Context-aware next location prediction

This repository represents the implementation of the paper:

Ye Hong, Yatao Zhang, Konrad Schindler, Martin Raubal
| MIE, ETH Zurich | FRS, Singapore-​ETH Centre | PRS, ETH Zurich |

flowchart

Requirements and dependencies

This code has been tested on

  • Python 3.9.12, trackintel 1.2.4, gensim 4.1.2, PyTorch 1.12.1, transformers 4.16.2, cudatoolkit 11.3, GeForce RTX 3090

To create a virtual environment and install the required dependencies, please run the following:

    git clone https://github.com/mie-lab/location-prediction.git
    cd location-prediction
    conda env create -f environment.yml
    conda activate loc-pred

in your working folder.

Folder structure

The respective code files are stored in separate modules:

  • /preprocessing/*. Functions that are used for preprocessing the dataset. It should be executed before training a model. poi.py includes POI preprocessing and embedding methods (LDA and TF-IDF).
  • /models/*. Implementation of Transformer learning model.
  • /baselines/*. (Non-ML) Baseline methods that we implemented to compare with the proposed model. The methods include persistent forecast, most frequent forecast and Markov models.
  • /config/*. Hyperparameter settings are saved in the .yml files under the respective dataset folder under config/. For example, /config/geolife/transformer.yml contains hyperparameter settings of the transformer model for the geolife dataset.
  • /utils/*. Helper functions that are used for model training.
  • /analysis/*. Analysis function for getting dataset properties and visualizing training results of the model. entropy.py includes functions to calculate the random, uncorrelated and real entropy. stats.py includes functions to calculate the mobility motifs.

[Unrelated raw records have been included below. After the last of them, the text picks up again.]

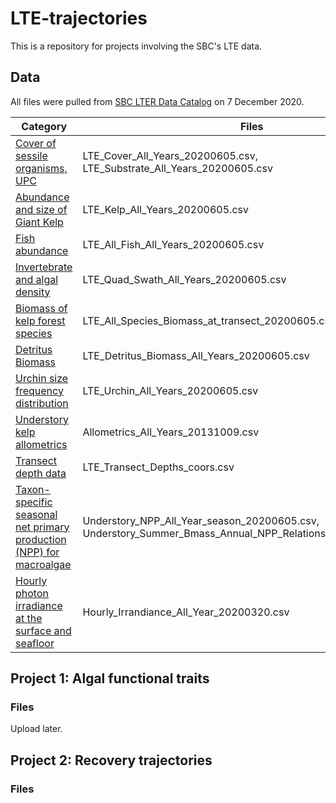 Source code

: # LTE-trajectories

This is a repository for projects involving the SBC's LTE data.

## Data

All files were pulled from [SBC LTER Data Catalog](https://sbclter.msi.ucsb.edu/data/catalog/) on 7 December 2020.

| Category | Files | Description | 
| -------- | ----- | ----------- | 
| [Cover of sessile organisms, UPC](https://doi.org/10.6073/pasta/9ef0a3d317f6553e1600a0e5af016e43) | LTE_Cover_All_Years_20200605.csv, LTE_Substrate_All_Years_20200605.csv | description here | 
| [Abundance and size of Giant Kelp]() | LTE_Kelp_All_Years_20200605.csv | description here |
| [Fish abundance]() | LTE_All_Fish_All_Years_20200605.csv | description here |
| [Invertebrate and algal density]() | LTE_Quad_Swath_All_Years_20200605.csv | description here |
| [Biomass of kelp forest species]() | LTE_All_Species_Biomass_at_transect_20200605.csv | description here |
| [Detritus Biomass]() | LTE_Detritus_Biomass_All_Years_20200605.csv | description here |
| [Urchin size frequency distribution]() | LTE_Urchin_All_Years_20200605.csv | description here |
| [Understory kelp allometrics]() | Allometrics_All_Years_20131009.csv | description here |
| [Transect depth data]() | LTE_Transect_Depths_coors.csv | description here |
| [Taxon-specific seasonal net primary production (NPP) for macroalgae]() | Understory_NPP_All_Year_season_20200605.csv, Understory_Summer_Bmass_Annual_NPP_Relationships_20191122.csv | description here |
| [Hourly photon irradiance at the surface and seafloor]() | Hourly_Irrandiance_All_Year_20200320.csv | description here |


## Project 1: Algal functional traits

### Files

Upload later.

## Project 2: Recovery trajectories

### Files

The main starting point for training a model is as follows:

  • main.py for starting the deep learning model training.
  • main_individual.py for starting the training of individual models.

Model variations

The repo contains different model variations, which can be controlled as follows:

  • Individual vs collective model - Running main.py or main_individual.py. Config files for individual models contain ind_ as the prefix.
  • Including different contexts - Whether to include a specific context can be controlled in the config files, with if_embed_user, if_embed_poi, if_embed_time, and if_embed_duration parameters.
  • Including different previous days - The length of considered historical previous days can be controlled through the previous_day parameter in each config file.
  • Including separate previous days - The selection of single historical previous days can be controlled through the day_selection parameter in each config file. default includes all days, and specific day selection can be passed in a list, e.g., [0, 1, 7] to include only the current, previous and one week before.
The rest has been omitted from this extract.